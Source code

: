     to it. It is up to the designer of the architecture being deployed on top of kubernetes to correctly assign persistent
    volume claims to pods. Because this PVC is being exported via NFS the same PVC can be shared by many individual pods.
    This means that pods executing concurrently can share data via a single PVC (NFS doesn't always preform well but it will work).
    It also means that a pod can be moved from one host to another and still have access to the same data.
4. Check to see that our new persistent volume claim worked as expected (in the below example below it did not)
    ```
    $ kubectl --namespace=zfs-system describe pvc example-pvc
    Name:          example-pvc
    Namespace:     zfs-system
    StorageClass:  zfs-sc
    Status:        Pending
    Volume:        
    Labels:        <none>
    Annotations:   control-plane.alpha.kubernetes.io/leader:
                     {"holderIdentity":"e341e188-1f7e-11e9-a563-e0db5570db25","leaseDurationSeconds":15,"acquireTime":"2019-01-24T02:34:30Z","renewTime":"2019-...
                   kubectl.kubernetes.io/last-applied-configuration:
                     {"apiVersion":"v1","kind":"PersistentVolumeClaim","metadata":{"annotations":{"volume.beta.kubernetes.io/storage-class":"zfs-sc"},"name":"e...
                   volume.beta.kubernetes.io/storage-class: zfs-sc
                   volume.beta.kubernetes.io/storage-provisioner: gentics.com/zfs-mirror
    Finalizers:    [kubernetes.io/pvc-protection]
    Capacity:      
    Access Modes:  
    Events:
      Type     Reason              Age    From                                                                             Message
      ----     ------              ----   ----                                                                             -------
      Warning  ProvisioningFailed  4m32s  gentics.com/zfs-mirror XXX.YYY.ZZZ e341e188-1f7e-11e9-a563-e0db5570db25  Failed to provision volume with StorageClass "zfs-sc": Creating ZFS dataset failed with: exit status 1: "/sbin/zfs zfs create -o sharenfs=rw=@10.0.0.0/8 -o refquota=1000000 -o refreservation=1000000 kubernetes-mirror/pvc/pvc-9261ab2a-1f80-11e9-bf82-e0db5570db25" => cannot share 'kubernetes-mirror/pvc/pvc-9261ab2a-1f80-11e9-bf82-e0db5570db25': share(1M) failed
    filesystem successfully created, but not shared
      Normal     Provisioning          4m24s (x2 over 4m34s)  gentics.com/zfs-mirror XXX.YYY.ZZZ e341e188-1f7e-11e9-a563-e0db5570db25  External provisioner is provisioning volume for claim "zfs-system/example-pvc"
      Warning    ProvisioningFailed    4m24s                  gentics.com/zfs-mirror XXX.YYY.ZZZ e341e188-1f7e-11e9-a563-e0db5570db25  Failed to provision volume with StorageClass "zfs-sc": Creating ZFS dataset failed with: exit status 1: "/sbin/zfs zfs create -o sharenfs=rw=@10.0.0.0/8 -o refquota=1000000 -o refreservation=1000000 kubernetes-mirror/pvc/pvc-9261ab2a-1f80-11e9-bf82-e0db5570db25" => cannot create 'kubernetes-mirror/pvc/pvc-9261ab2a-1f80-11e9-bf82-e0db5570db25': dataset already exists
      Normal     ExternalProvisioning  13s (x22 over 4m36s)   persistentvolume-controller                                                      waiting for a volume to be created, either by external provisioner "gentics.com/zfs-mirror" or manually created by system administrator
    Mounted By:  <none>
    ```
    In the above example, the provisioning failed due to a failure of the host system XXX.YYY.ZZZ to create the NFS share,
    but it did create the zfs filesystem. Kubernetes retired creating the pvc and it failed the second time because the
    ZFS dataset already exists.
================
Reproduce the material above, every line of it, exactly.

Source code

:     to it. It is up to the designer of the architecture being deployed on top of kubernetes to correctly assign persistent
    volume claims to pods. Because this PVC is being exported via NFS the same PVC can be shared by many individual pods.
    This means that pods executing concurrently can share data via a single PVC (NFS doesn't always preform well but it will work).
    It also means that a pod can be moved from one host to another and still have access to the same data.
4. Check to see that our new persistent volume claim worked as expected (in the below example below it did not)
    ```
    $ kubectl --namespace=zfs-system describe pvc example-pvc
    Name:          example-pvc
    Namespace:     zfs-system
    StorageClass:  zfs-sc
    Status:        Pending
    Volume:        
    Labels:        <none>
    Annotations:   control-plane.alpha.kubernetes.io/leader:
                     {"holderIdentity":"e341e188-1f7e-11e9-a563-e0db5570db25","leaseDurationSeconds":15,"acquireTime":"2019-01-24T02:34:30Z","renewTime":"2019-...
                   kubectl.kubernetes.io/last-applied-configuration:
                     {"apiVersion":"v1","kind":"PersistentVolumeClaim","metadata":{"annotations":{"volume.beta.kubernetes.io/storage-class":"zfs-sc"},"name":"e...
                   volume.beta.kubernetes.io/storage-class: zfs-sc
                   volume.beta.kubernetes.io/storage-provisioner: gentics.com/zfs-mirror
    Finalizers:    [kubernetes.io/pvc-protection]
    Capacity:      
    Access Modes:  
    Events:
      Type     Reason              Age    From                                                                             Message
      ----     ------              ----   ----                                                                             -------
      Warning  ProvisioningFailed  4m32s  gentics.com/zfs-mirror XXX.YYY.ZZZ e341e188-1f7e-11e9-a563-e0db5570db25  Failed to provision volume with StorageClass "zfs-sc": Creating ZFS dataset failed with: exit status 1: "/sbin/zfs zfs create -o sharenfs=rw=@10.0.0.0/8 -o refquota=1000000 -o refreservation=1000000 kubernetes-mirror/pvc/pvc-9261ab2a-1f80-11e9-bf82-e0db5570db25" => cannot share 'kubernetes-mirror/pvc/pvc-9261ab2a-1f80-11e9-bf82-e0db5570db25': share(1M) failed
    filesystem successfully created, but not shared
      Normal     Provisioning          4m24s (x2 over 4m34s)  gentics.com/zfs-mirror XXX.YYY.ZZZ e341e188-1f7e-11e9-a563-e0db5570db25  External provisioner is provisioning volume for claim "zfs-system/example-pvc"
      Warning    ProvisioningFailed    4m24s                  gentics.com/zfs-mirror XXX.YYY.ZZZ e341e188-1f7e-11e9-a563-e0db5570db25  Failed to provision volume with StorageClass "zfs-sc": Creating ZFS dataset failed with: exit status 1: "/sbin/zfs zfs create -o sharenfs=rw=@10.0.0.0/8 -o refquota=1000000 -o refreservation=1000000 kubernetes-mirror/pvc/pvc-9261ab2a-1f80-11e9-bf82-e0db5570db25" => cannot create 'kubernetes-mirror/pvc/pvc-9261ab2a-1f80-11e9-bf82-e0db5570db25': dataset already exists
      Normal     ExternalProvisioning  13s (x22 over 4m36s)   persistentvolume-controller                                                      waiting for a volume to be created, either by external provisioner "gentics.com/zfs-mirror" or manually created by system administrator
    Mounted By:  <none>
    ```
    In the above example, the provisioning failed due to a failure of the host system XXX.YYY.ZZZ to create the NFS share,
    but it did create the zfs filesystem. Kubernetes retired creating the pvc and it failed the second time because the
    ZFS dataset already exists.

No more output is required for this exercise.